Functional Materials by Design Group
Dr. Saurabh Ghosh (Group Leader)
Welcome to FMDG !
Dr. Saurabh Ghosh joined SRM Research Institute and the Department of Physics and Nanotechnology as an Assistant Professor (Research) in June 2017. Before joining SRM, he worked as a postdoctoral researcher in the USA from April 2011 to May 2017 (Cornell University, Ithaca, NY and Vanderbilt University, Nashville, TN /Oak Ridge National Laboratory, Nashville, TN). In SRM, he has formed and, at present, leading the ‘Functional Materials by Design’ (FMD) group.
*Currently, I'm a visiting Scientist (on sabbatical leave January 2023 - December 2023): Dept. of Nuclear Engineering, University of Tennessee Knoxville, Knoxville, USA. Host: Prof. Brian D. Wirth, Governor’s Chair Professor, University of Tennesee, Knoxville, USA, and working on "machine learning on nuclear materials*
The objective of the FMD group is to design functional materials from the first principles Density Functional Theory (DFT) calculations and Machine Learning (ML), guided by group theoretical techniques and supported by phenomenological models.

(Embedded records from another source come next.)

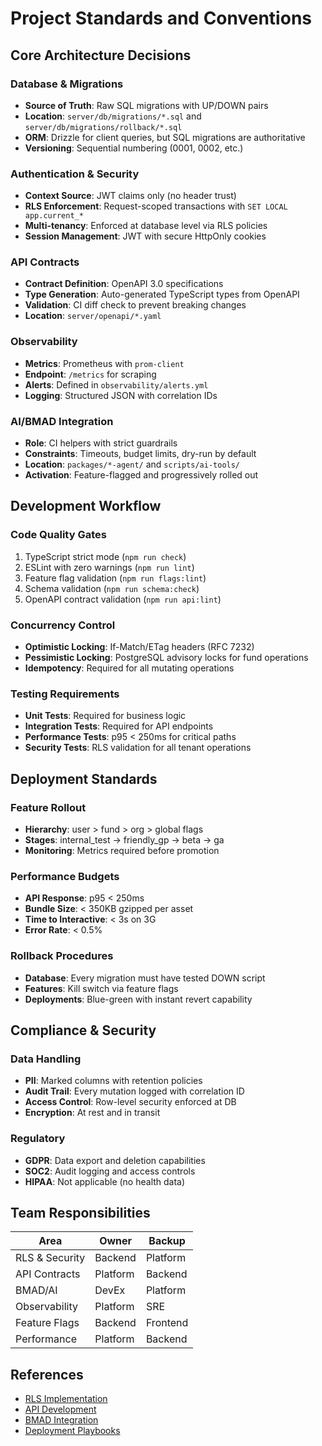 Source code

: # Project Standards and Conventions

## Core Architecture Decisions

### Database & Migrations
- **Source of Truth**: Raw SQL migrations with UP/DOWN pairs
- **Location**: `server/db/migrations/*.sql` and `server/db/migrations/rollback/*.sql`
- **ORM**: Drizzle for client queries, but SQL migrations are authoritative
- **Versioning**: Sequential numbering (0001, 0002, etc.)

### Authentication & Security
- **Context Source**: JWT claims only (no header trust)
- **RLS Enforcement**: Request-scoped transactions with `SET LOCAL app.current_*`
- **Multi-tenancy**: Enforced at database level via RLS policies
- **Session Management**: JWT with secure HttpOnly cookies

### API Contracts
- **Contract Definition**: OpenAPI 3.0 specifications
- **Type Generation**: Auto-generated TypeScript types from OpenAPI
- **Validation**: CI diff check to prevent breaking changes
- **Location**: `server/openapi/*.yaml`

### Observability
- **Metrics**: Prometheus with `prom-client`
- **Endpoint**: `/metrics` for scraping
- **Alerts**: Defined in `observability/alerts.yml`
- **Logging**: Structured JSON with correlation IDs

### AI/BMAD Integration
- **Role**: CI helpers with strict guardrails
- **Constraints**: Timeouts, budget limits, dry-run by default
- **Location**: `packages/*-agent/` and `scripts/ai-tools/`
- **Activation**: Feature-flagged and progressively rolled out

## Development Workflow

### Code Quality Gates
1. TypeScript strict mode (`npm run check`)
2. ESLint with zero warnings (`npm run lint`)
3. Feature flag validation (`npm run flags:lint`)
4. Schema validation (`npm run schema:check`)
5. OpenAPI contract validation (`npm run api:lint`)

### Concurrency Control
- **Optimistic Locking**: If-Match/ETag headers (RFC 7232)
- **Pessimistic Locking**: PostgreSQL advisory locks for fund operations
- **Idempotency**: Required for all mutating operations

### Testing Requirements
- **Unit Tests**: Required for business logic
- **Integration Tests**: Required for API endpoints
- **Performance Tests**: p95 < 250ms for critical paths
- **Security Tests**: RLS validation for all tenant operations

## Deployment Standards

### Feature Rollout
- **Hierarchy**: user > fund > org > global flags
- **Stages**: internal_test → friendly_gp → beta → ga
- **Monitoring**: Metrics required before promotion

### Performance Budgets
- **API Response**: p95 < 250ms
- **Bundle Size**: < 350KB gzipped per asset
- **Time to Interactive**: < 3s on 3G
- **Error Rate**: < 0.5%

### Rollback Procedures
- **Database**: Every migration must have tested DOWN script
- **Features**: Kill switch via feature flags
- **Deployments**: Blue-green with instant revert capability

## Compliance & Security

### Data Handling
- **PII**: Marked columns with retention policies
- **Audit Trail**: Every mutation logged with correlation ID
- **Access Control**: Row-level security enforced at DB
- **Encryption**: At rest and in transit

### Regulatory
- **GDPR**: Data export and deletion capabilities
- **SOC2**: Audit logging and access controls
- **HIPAA**: Not applicable (no health data)

## Team Responsibilities

| Area | Owner | Backup |
|------|-------|--------|
| RLS & Security | Backend | Platform |
| API Contracts | Platform | Backend |
| BMAD/AI | DevEx | Platform |
| Observability | Platform | SRE |
| Feature Flags | Backend | Frontend |
| Performance | Platform | Backend |

## References
- [RLS Implementation](./security/rls-guide.md)
- [API Development](./api/openapi-guide.md)
- [BMAD Integration](./ai/bmad-guide.md)
- [Deployment Playbooks](./runbooks/)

Using DFT, structural, electronic, magnetic and many other properties of a many-electron system can be determined. With the advancement of modern supercomputing capabilities, DFT is not only successful in explaining experimental findings but also in predicting materials with new functionalities. On the other hand, machine learning (ML) refers to the automated detection of meaningful patterns in the data. It is a common tool to use in a task which requires information extraction from a large data set. The ML-based algorithms are used in search engines, credit card transitions, digital cameras, flight scheduling and many more, in almost every accepts of our modern-day life. In this regard, the application of ML and artificial intelligence (AI) based approach is rather new in materials science. The ML-based approach can be used to predict new materials for enhanced functionality or to make strategies to enhance a particular property of a particular material.
In the context of designing new materials, understanding the ‘structure-property’ relation of a material is the key. The group is focused on designing functional materials by tailoring ‘structure-properties’ relations that are impactful in oxide electronics, spintronics, and energy research.
Our aim is to combine quantum mechanics (QM) with machine learning (ML) techniques for designing new materials for oxide electronics, spintronics, and energy storage.
The FMD group is forming strong collaborations with other experimental and theory groups (in the USA, Sweden, Italy, Japan, Singapore and India) for research activities.
The group is highly productive in publishing high-quality Journals (i.e., Phys. Rev. Lett., Nature Communication, Phys. Rev. B., Chemistry of Materials etc.).